This blog offers a meditation on the Common Lectionary daily readings along with a headline from world news:
Vargas Llosa, Coetzee, Muller, Pamuk and (the late) Heaney, Nobel winners, protest Israeli teatment of Palestinians
New English Translation (NET)
66 Now while Peter was below in the courtyard, one of the high priest’s slave girls came by. 67 When she saw Peter warming himself, she looked directly at him and said, “You also were with that Nazarene, Jesus.” 68 But he denied it: “I don’t even understand what you’re talking about!” Then he went out to the gateway, and a rooster crowed. 69 When the slave girl saw him, she began again to say to the bystanders, “This man is one of them.” 70 But he denied it again. A short time later the bystanders again said to Peter, “You must be one of them, because you are also a Galilean.” 71 Then he began to curse, and he swore with an oath, “I do not know this man you are talking about!” 72 Immediately a rooster crowed a second time. Then Peter remembered what Jesus had said to him: “Before a rooster crows twice, you will deny me three times.” And he broke down and wept.

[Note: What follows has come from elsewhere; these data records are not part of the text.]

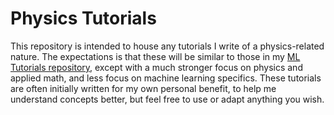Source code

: # Physics Tutorials

This repository is intended to house any tutorials I write of a physics-related nature. The expectations is that these will be similar to those in my [ML Tutorials repository](https://github.com/rkingery/ml_tutorials), except with a much stronger focus on physics and applied math, and less focus on machine learning specifics. These tutorials are often initially written for my own personal benefit, to help me understand concepts better, but feel free to use or adapt anything you wish.
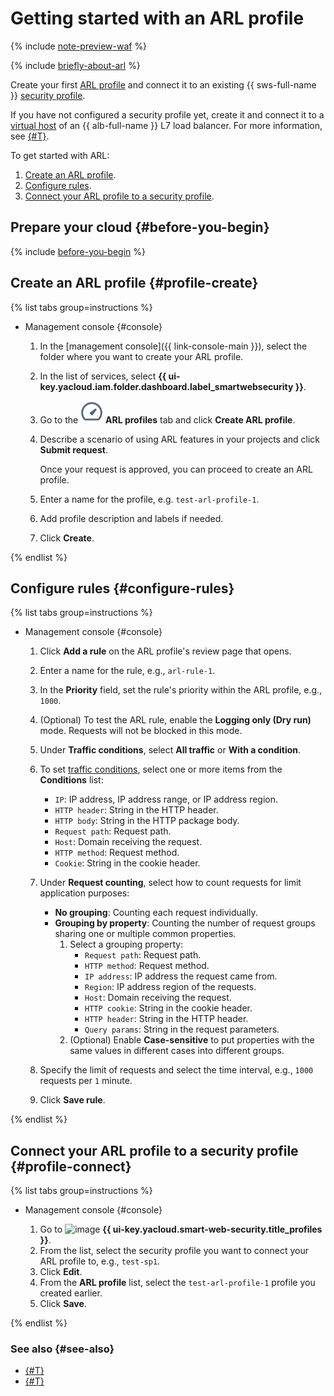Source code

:# Getting started with an ARL profile

{% include [note-preview-waf](../../_includes/smartwebsecurity/note-preview-arl.md) %}

{% include [briefly-about-arl](../../_includes/smartwebsecurity/briefly-about-arl.md) %}

Create your first [ARL profile](../concepts/arl.md) and connect it to an existing {{ sws-full-name }} [security profile](../concepts/profiles.md).

If you have not configured a security profile yet, create it and connect it to a [virtual host](../../application-load-balancer/concepts/http-router.md#virtual-host) of an {{ alb-full-name }} L7 load balancer. For more information, see [{#T}](../quickstart.md).

To get started with ARL:
1. [Create an ARL profile](#profile-create).
1. [Configure rules](#configure-rules).
1. [Connect your ARL profile to a security profile](#profile-connect).

## Prepare your cloud {#before-you-begin}

{% include [before-you-begin](../../_tutorials/_tutorials_includes/before-you-begin.md) %}

## Create an ARL profile {#profile-create}

{% list tabs group=instructions %}

- Management console {#console}

   1. In the [management console]({{ link-console-main }}), select the folder where you want to create your ARL profile.
   1. In the list of services, select **{{ ui-key.yacloud.iam.folder.dashboard.label_smartwebsecurity }}**.
   1. Go to the ![image](../../_assets/smartwebsecurity/arl.svg) **ARL profiles** tab and click **Create ARL profile**.
   1. Describe a scenario of using ARL features in your projects and click **Submit request**.

      Once your request is approved, you can proceed to create an ARL profile.
   1. Enter a name for the profile, e.g. `test-arl-profile-1`.
   1. Add profile description and labels if needed.
   1. Click **Create**.

{% endlist %}

## Configure rules {#configure-rules}

{% list tabs group=instructions %}

- Management console {#console}

   1. Click **Add a rule** on the ARL profile's review page that opens.
   1. Enter a name for the rule, e.g., `arl-rule-1`.
   1. In the **Priority** field, set the rule's priority within the ARL profile, e.g., `1000`.
   1. (Optional) To test the ARL rule, enable the **Logging only (Dry run)** mode. Requests will not be blocked in this mode.
   1. Under **Traffic conditions**, select **All traffic** or **With a condition**.
   1. To set [traffic conditions](../concepts/conditions.md), select one or more items from the **Conditions** list:
      * `IP`: IP address, IP address range, or IP address region.
      * `HTTP header`: String in the HTTP header.
      * `HTTP body`: String in the HTTP package body.
      * `Request path`: Request path.
      * `Host`: Domain receiving the request.
      * `HTTP method`: Request method.
      * `Cookie`: String in the cookie header.

   1. Under **Request counting**, select how to count requests for limit application purposes:
      * **No grouping**: Counting each request individually.
      * **Grouping by property**: Counting the number of request groups sharing one or multiple common properties.
         1. Select a grouping property:
            * `Request path`: Request path.
            * `HTTP method`: Request method.
            * `IP address`: IP address the request came from.
            * `Region`: IP address region of the requests.
            * `Host`: Domain receiving the request.
            * `HTTP cookie`: String in the cookie header.
            * `HTTP header`: String in the HTTP header.
            * `Query params`: String in the request parameters.
         1. (Optional) Enable **Case-sensitive** to put properties with the same values in different cases into different groups.

   1. Specify the limit of requests and select the time interval, e.g., `1000` requests per `1` minute.

   1. Click **Save rule**.

{% endlist %}

## Connect your ARL profile to a security profile {#profile-connect}

{% list tabs group=instructions %}

- Management console {#console}

   1. Go to ![image](../../_assets/console-icons/shield-check.svg) **{{ ui-key.yacloud.smart-web-security.title_profiles }}**.
   1. From the list, select the security profile you want to connect your ARL profile to, e.g., `test-sp1`.
   1. Click **Edit**.
   1. From the **ARL profile** list, select the `test-arl-profile-1` profile you created earlier.
   1. Click **Save**.

{% endlist %}

### See also {#see-also}

* [{#T}](../quickstart.md)
* [{#T}](../concepts/arl.md)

A famous story, which must have already been legendary when Mark composed his version of it. The motif of the crowing cock is obviously a detail of storytelling rather than history, but the fact remains that the young Christian church celebrated one of its founding evangelists as a betrayer of its Lord. Simon Petros ( in Greek) or Cephas (in Aramaic) is nicknamed “rock” by Jesus (is this an example of Jesus’ humour?) more for what he’ll become than what he is. His betrayal is pretty abject. I’ve known people say with every sincerity that they might have done better than Peter in that situation.

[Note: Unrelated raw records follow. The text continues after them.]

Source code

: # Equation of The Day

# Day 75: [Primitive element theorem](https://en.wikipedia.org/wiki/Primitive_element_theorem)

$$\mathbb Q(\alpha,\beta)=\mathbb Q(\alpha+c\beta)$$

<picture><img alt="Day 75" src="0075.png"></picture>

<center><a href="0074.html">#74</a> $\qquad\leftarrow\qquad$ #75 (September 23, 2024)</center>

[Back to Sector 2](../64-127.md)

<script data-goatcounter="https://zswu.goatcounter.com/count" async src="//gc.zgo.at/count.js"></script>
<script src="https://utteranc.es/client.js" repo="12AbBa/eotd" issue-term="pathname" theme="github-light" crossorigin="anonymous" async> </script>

Still that’s why the story is told; to show that from the start disciples are far from perfect. Peter after all is at least somewhere near Jesus while the other disciples have deserted him altogether. Following the crucified son of God is never easy and will often push people into failure and betrayal. But, as the gospels tell us, the risen Lord comes back to forgive and transform. The nickname Jesus gives us may seem a bit of a joke just now, but through his grace we shall become worthy of it.
When the young church was persecuted, Peter’s story became ever more relevant to its faith and witness.
Christian believers in peaceful democracies, who are not faced with the kind of threat that Peter faced, should know what it’s like to be a Coptic Christian in Egypt at present, or a house church member in China, or for that matter, a Muslim in Myanmar; and keep solidarity with them.